A production-ready `main.py` template with environment configuration and structured logging.

```python
# main.py
import os
import logging
from fastapi import FastAPI, BackgroundTasks
from pydantic_settings import BaseSettings
from pydantic import BaseModel, Field

class Settings(BaseSettings):
    app_name: str = "Obsolescence Radar"
    log_level: str = "INFO"
    slack_webhook_url: str = ""
    
    class Config:
        env_file = ".env"

settings = Settings()

# Structured Logging
logging.basicConfig(
    level=getattr(logging, settings.log_level),
    format="%(asctime)s | %(levelname)s | %(message)s",
    handlers=[logging.StreamHandler()]
)
logger = logging.getLogger(__name__)

app = FastAPI(title=settings.app_name)

class IngestionEvent(BaseModel):
    trace_id: str = Field(default_factory=lambda: str(uuid.uuid4()))
    source: str
    raw_data: dict

async def run_audit(event: IngestionEvent):
    logger.info(f"Processing {event.trace_id} from {event.source}")
    # Inference logic here
    logger.info(f"Completed {event.trace_id}")

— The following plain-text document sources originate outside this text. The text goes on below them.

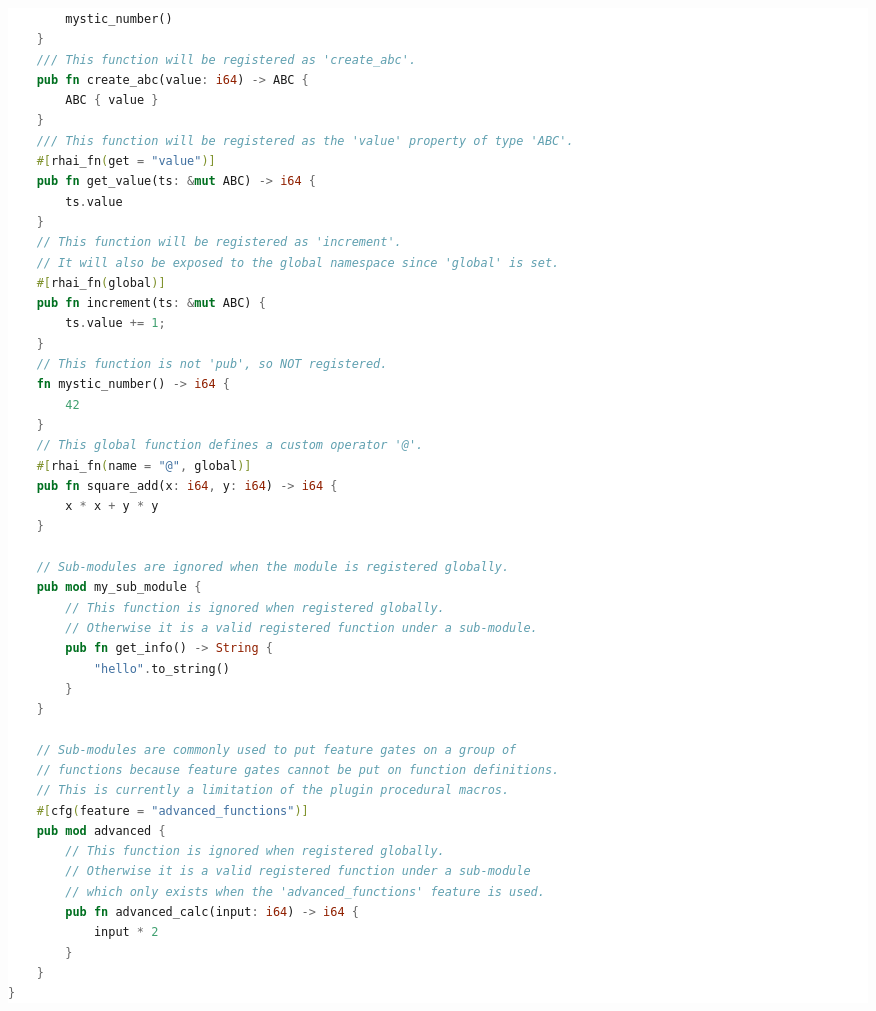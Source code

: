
 ```rust
        mystic_number()
    }
    /// This function will be registered as 'create_abc'.
    pub fn create_abc(value: i64) -> ABC {
        ABC { value }
    }
    /// This function will be registered as the 'value' property of type 'ABC'.
    #[rhai_fn(get = "value")]
    pub fn get_value(ts: &mut ABC) -> i64 {
        ts.value
    }
    // This function will be registered as 'increment'.
    // It will also be exposed to the global namespace since 'global' is set.
    #[rhai_fn(global)]
    pub fn increment(ts: &mut ABC) {
        ts.value += 1;
    }
    // This function is not 'pub', so NOT registered.
    fn mystic_number() -> i64 {
        42
    }
    // This global function defines a custom operator '@'.
    #[rhai_fn(name = "@", global)]
    pub fn square_add(x: i64, y: i64) -> i64 {
        x * x + y * y
    }

    // Sub-modules are ignored when the module is registered globally.
    pub mod my_sub_module {
        // This function is ignored when registered globally.
        // Otherwise it is a valid registered function under a sub-module.
        pub fn get_info() -> String {
            "hello".to_string()
        }
    }

    // Sub-modules are commonly used to put feature gates on a group of
    // functions because feature gates cannot be put on function definitions.
    // This is currently a limitation of the plugin procedural macros.
    #[cfg(feature = "advanced_functions")]
    pub mod advanced {
        // This function is ignored when registered globally.
        // Otherwise it is a valid registered function under a sub-module
        // which only exists when the 'advanced_functions' feature is used.
        pub fn advanced_calc(input: i64) -> i64 {
            input * 2
        }
    }
}
```


[type alias]: https://doc.rust-lang.org/reference/items/type-aliases.html
[type aliases]: https://doc.rust-lang.org/reference/items/type-aliases.html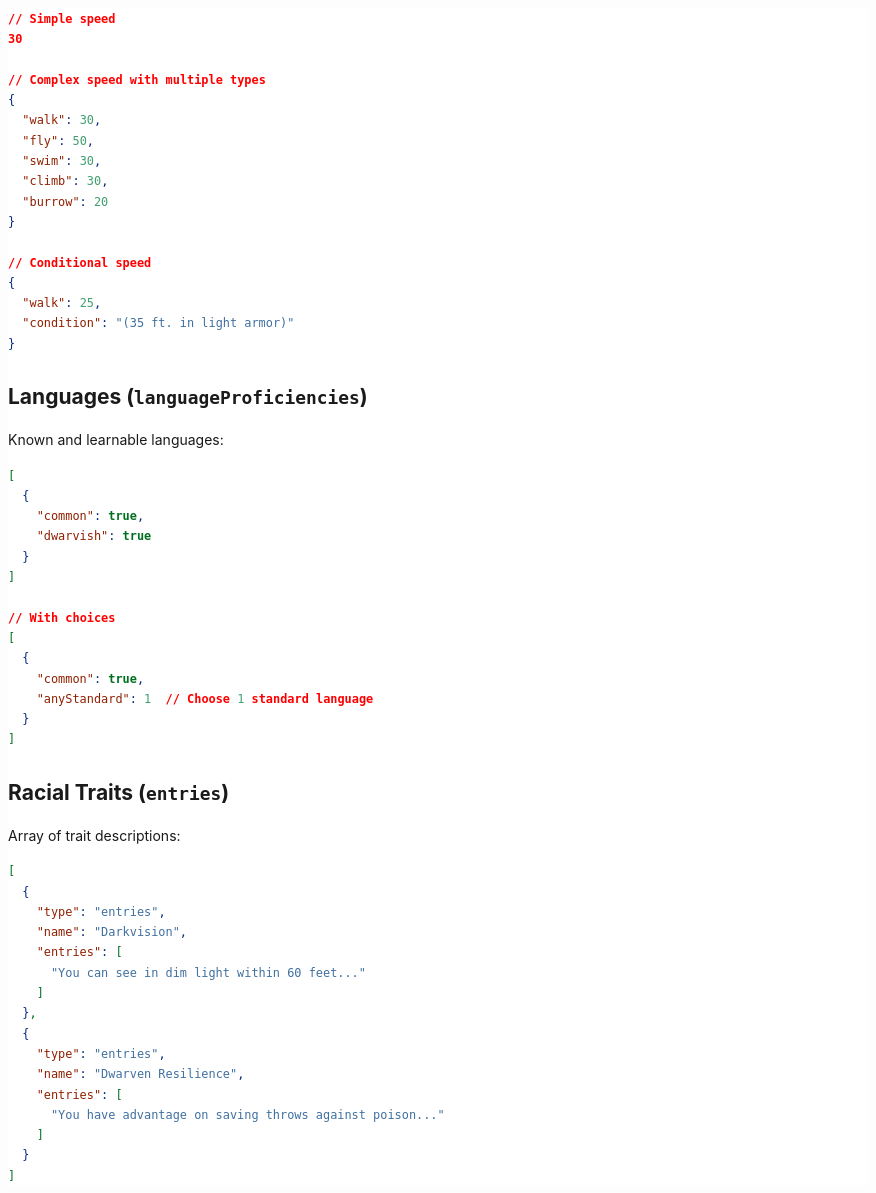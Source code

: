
```json
// Simple speed
30

// Complex speed with multiple types
{
  "walk": 30,
  "fly": 50,
  "swim": 30,
  "climb": 30,
  "burrow": 20
}

// Conditional speed
{
  "walk": 25,
  "condition": "(35 ft. in light armor)"
}
```

## Languages (`languageProficiencies`)
Known and learnable languages:

```json
[
  {
    "common": true,
    "dwarvish": true
  }
]

// With choices
[
  {
    "common": true,
    "anyStandard": 1  // Choose 1 standard language
  }
]
```

## Racial Traits (`entries`)
Array of trait descriptions:

```json
[
  {
    "type": "entries",
    "name": "Darkvision",
    "entries": [
      "You can see in dim light within 60 feet..."
    ]
  },
  {
    "type": "entries", 
    "name": "Dwarven Resilience",
    "entries": [
      "You have advantage on saving throws against poison..."
    ]
  }
]
```
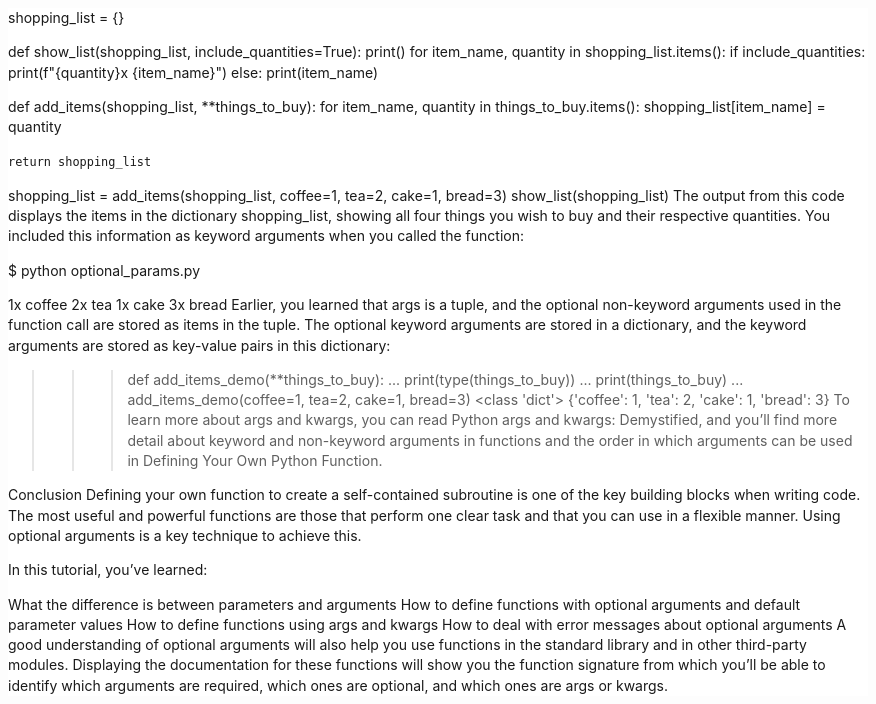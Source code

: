 shopping_list = {}

def show_list(shopping_list, include_quantities=True):
    print()
    for item_name, quantity in shopping_list.items():
        if include_quantities:
            print(f"{quantity}x {item_name}")
        else:
            print(item_name)

def add_items(shopping_list, **things_to_buy):
    for item_name, quantity in things_to_buy.items():
        shopping_list[item_name] = quantity

    return shopping_list

shopping_list = add_items(shopping_list, coffee=1, tea=2, cake=1, bread=3)
show_list(shopping_list)
The output from this code displays the items in the dictionary shopping_list, showing all four things you wish to buy and their respective quantities. You included this information as keyword arguments when you called the function:

$ python optional_params.py

1x coffee
2x tea
1x cake
3x bread
Earlier, you learned that args is a tuple, and the optional non-keyword arguments used in the function call are stored as items in the tuple. The optional keyword arguments are stored in a dictionary, and the keyword arguments are stored as key-value pairs in this dictionary:

>>>
>>> def add_items_demo(**things_to_buy):
...     print(type(things_to_buy))
...     print(things_to_buy)
...
>>> add_items_demo(coffee=1, tea=2, cake=1, bread=3)
<class 'dict'>
{'coffee': 1, 'tea': 2, 'cake': 1, 'bread': 3}
To learn more about args and kwargs, you can read Python args and kwargs: Demystified, and you’ll find more detail about keyword and non-keyword arguments in functions and the order in which arguments can be used in Defining Your Own Python Function.

Conclusion
Defining your own function to create a self-contained subroutine is one of the key building blocks when writing code. The most useful and powerful functions are those that perform one clear task and that you can use in a flexible manner. Using optional arguments is a key technique to achieve this.

In this tutorial, you’ve learned:

What the difference is between parameters and arguments
How to define functions with optional arguments and default parameter values
How to define functions using args and kwargs
How to deal with error messages about optional arguments
A good understanding of optional arguments will also help you use functions in the standard library and in other third-party modules. Displaying the documentation for these functions will show you the function signature from which you’ll be able to identify which arguments are required, which ones are optional, and which ones are args or kwargs.
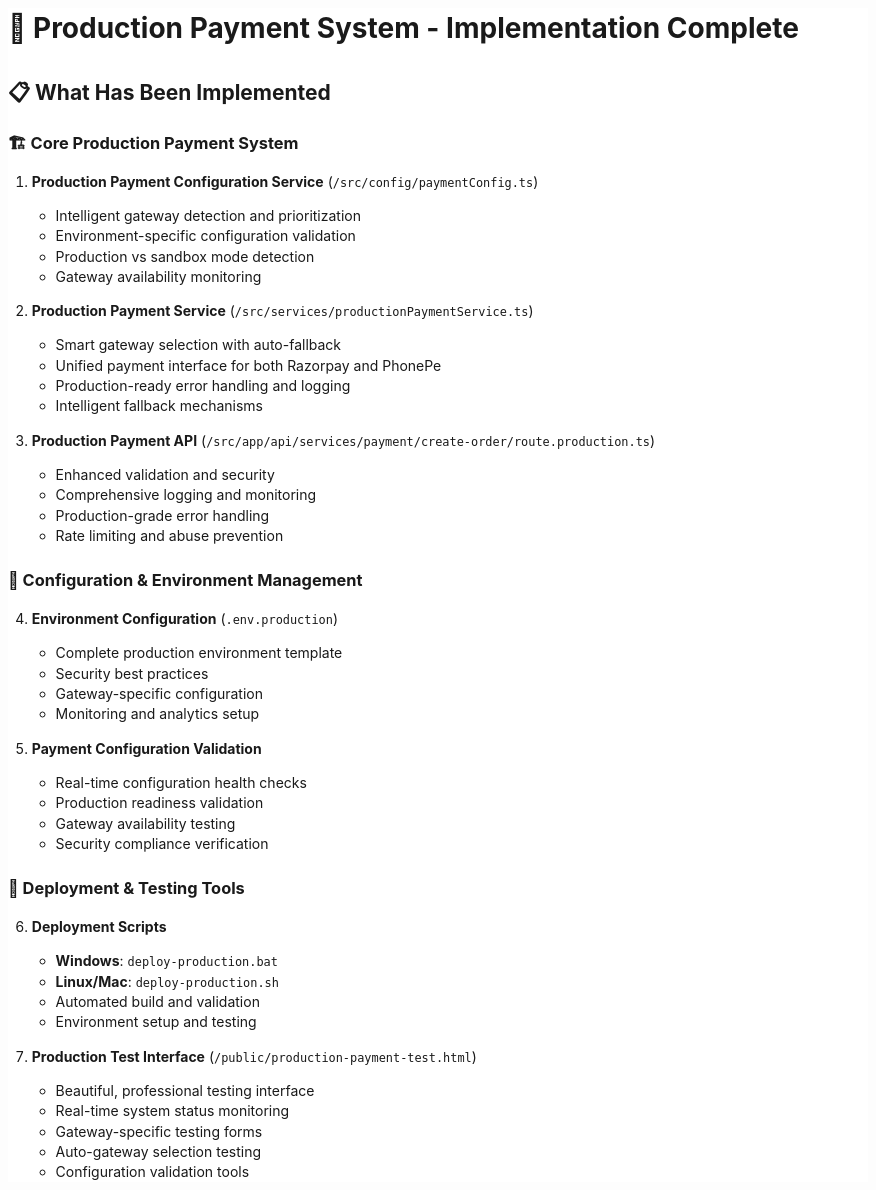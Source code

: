 # 🎉 Production Payment System - Implementation Complete

## 📋 What Has Been Implemented

### 🏗️ Core Production Payment System

1. **Production Payment Configuration Service** (`/src/config/paymentConfig.ts`)
   - Intelligent gateway detection and prioritization
   - Environment-specific configuration validation
   - Production vs sandbox mode detection
   - Gateway availability monitoring

2. **Production Payment Service** (`/src/services/productionPaymentService.ts`)
   - Smart gateway selection with auto-fallback
   - Unified payment interface for both Razorpay and PhonePe
   - Production-ready error handling and logging
   - Intelligent fallback mechanisms

3. **Production Payment API** (`/src/app/api/services/payment/create-order/route.production.ts`)
   - Enhanced validation and security
   - Comprehensive logging and monitoring
   - Production-grade error handling
   - Rate limiting and abuse prevention

### 🔧 Configuration & Environment Management

4. **Environment Configuration** (`.env.production`)
   - Complete production environment template
   - Security best practices
   - Gateway-specific configuration
   - Monitoring and analytics setup

5. **Payment Configuration Validation**
   - Real-time configuration health checks
   - Production readiness validation
   - Gateway availability testing
   - Security compliance verification

### 🚀 Deployment & Testing Tools

6. **Deployment Scripts**
   - **Windows**: `deploy-production.bat`
   - **Linux/Mac**: `deploy-production.sh`
   - Automated build and validation
   - Environment setup and testing

7. **Production Test Interface** (`/public/production-payment-test.html`)
   - Beautiful, professional testing interface
   - Real-time system status monitoring
   - Gateway-specific testing forms
   - Auto-gateway selection testing
   - Configuration validation tools
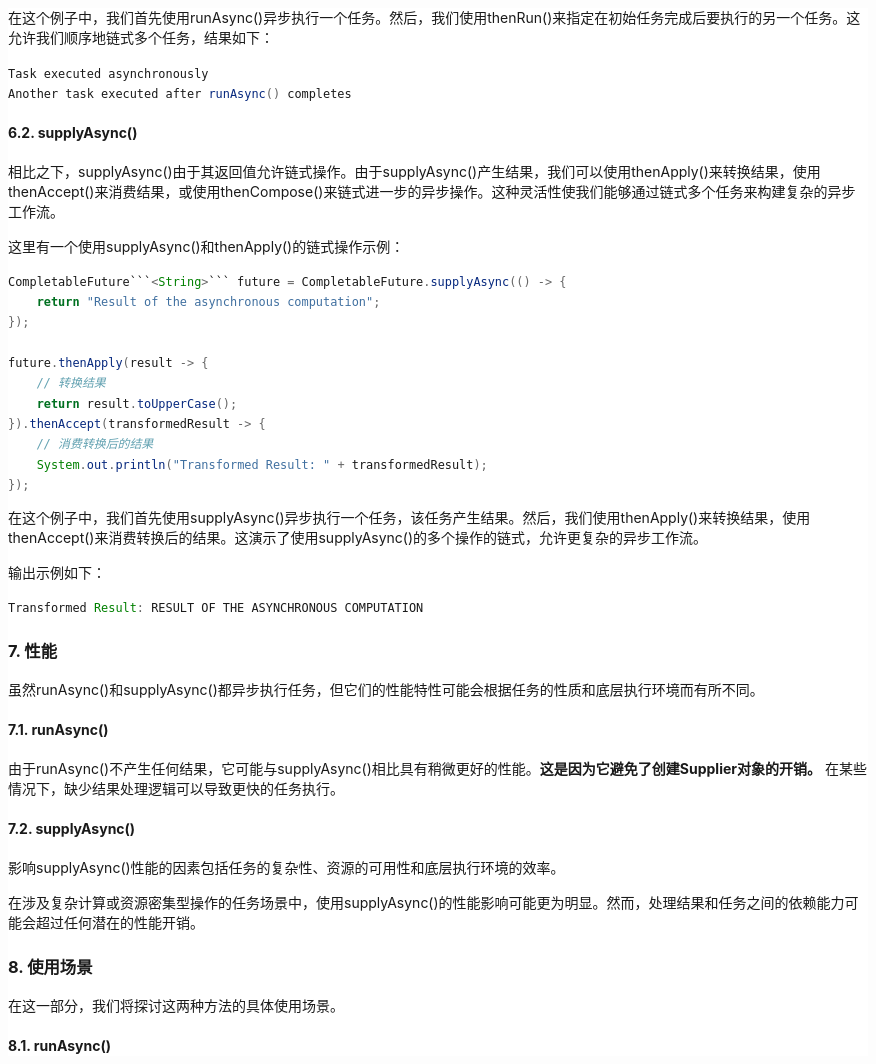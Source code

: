 在这个例子中，我们首先使用runAsync()异步执行一个任务。然后，我们使用thenRun()来指定在初始任务完成后要执行的另一个任务。这允许我们顺序地链式多个任务，结果如下：

```java
Task executed asynchronously
Another task executed after runAsync() completes
```

#### 6.2. supplyAsync()

相比之下，supplyAsync()由于其返回值允许链式操作。由于supplyAsync()产生结果，我们可以使用thenApply()来转换结果，使用thenAccept()来消费结果，或使用thenCompose()来链式进一步的异步操作。这种灵活性使我们能够通过链式多个任务来构建复杂的异步工作流。

这里有一个使用supplyAsync()和thenApply()的链式操作示例：

```java
CompletableFuture```<String>``` future = CompletableFuture.supplyAsync(() -> {
    return "Result of the asynchronous computation";
});

future.thenApply(result -> {
    // 转换结果
    return result.toUpperCase();
}).thenAccept(transformedResult -> {
    // 消费转换后的结果
    System.out.println("Transformed Result: " + transformedResult);
});
```

在这个例子中，我们首先使用supplyAsync()异步执行一个任务，该任务产生结果。然后，我们使用thenApply()来转换结果，使用thenAccept()来消费转换后的结果。这演示了使用supplyAsync()的多个操作的链式，允许更复杂的异步工作流。

输出示例如下：

```java
Transformed Result: RESULT OF THE ASYNCHRONOUS COMPUTATION
```

### 7. 性能

虽然runAsync()和supplyAsync()都异步执行任务，但它们的性能特性可能会根据任务的性质和底层执行环境而有所不同。

#### 7.1. runAsync()

由于runAsync()不产生任何结果，它可能与supplyAsync()相比具有稍微更好的性能。**这是因为它避免了创建Supplier对象的开销。** 在某些情况下，缺少结果处理逻辑可以导致更快的任务执行。

#### 7.2. supplyAsync()

影响supplyAsync()性能的因素包括任务的复杂性、资源的可用性和底层执行环境的效率。

在涉及复杂计算或资源密集型操作的任务场景中，使用supplyAsync()的性能影响可能更为明显。然而，处理结果和任务之间的依赖能力可能会超过任何潜在的性能开销。

### 8. 使用场景

在这一部分，我们将探讨这两种方法的具体使用场景。

#### 8.1. runAsync()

@app.post("/v1/events/ingest", status_code=202)
async def ingest(event: IngestionEvent, background_tasks: BackgroundTasks):
    background_tasks.add_task(run_audit, event)
    return {"status": "accepted", "trace_id": event.trace_id}

Quick Start Guide

  1. Define the Schema: Create the IngestionEvent model with required fields (trace_id, source, raw_data). Ensure it validates inputs from both SaaS and email gateways.
  2. Setup Inbound Parse: In your email provider (SendGrid/Mailgun), configure an Inbound Parse webhook pointing to your FastAPI /v1/events/ingest URL. Test with a sample email to verify JSON delivery.
  3. Deploy the Service: Containerize the FastAPI application using Docker. Deploy to a cloud provider (AWS, GCP, Azure) or a PaaS (Render, Railway). Ensure environment variables are configured.
  4. Connect SaaS Sources: Configure SiliconExpert, Accuris, or other SaaS platforms to send webhooks to the same /v1/events/ingest endpoint. Verify payload compatibility.
  5. Verify Async Processing: Trigger a test event. Confirm the endpoint returns 202 Accepted immediately. Check logs to ensure the background task executes and completes without blocking the ingestion layer.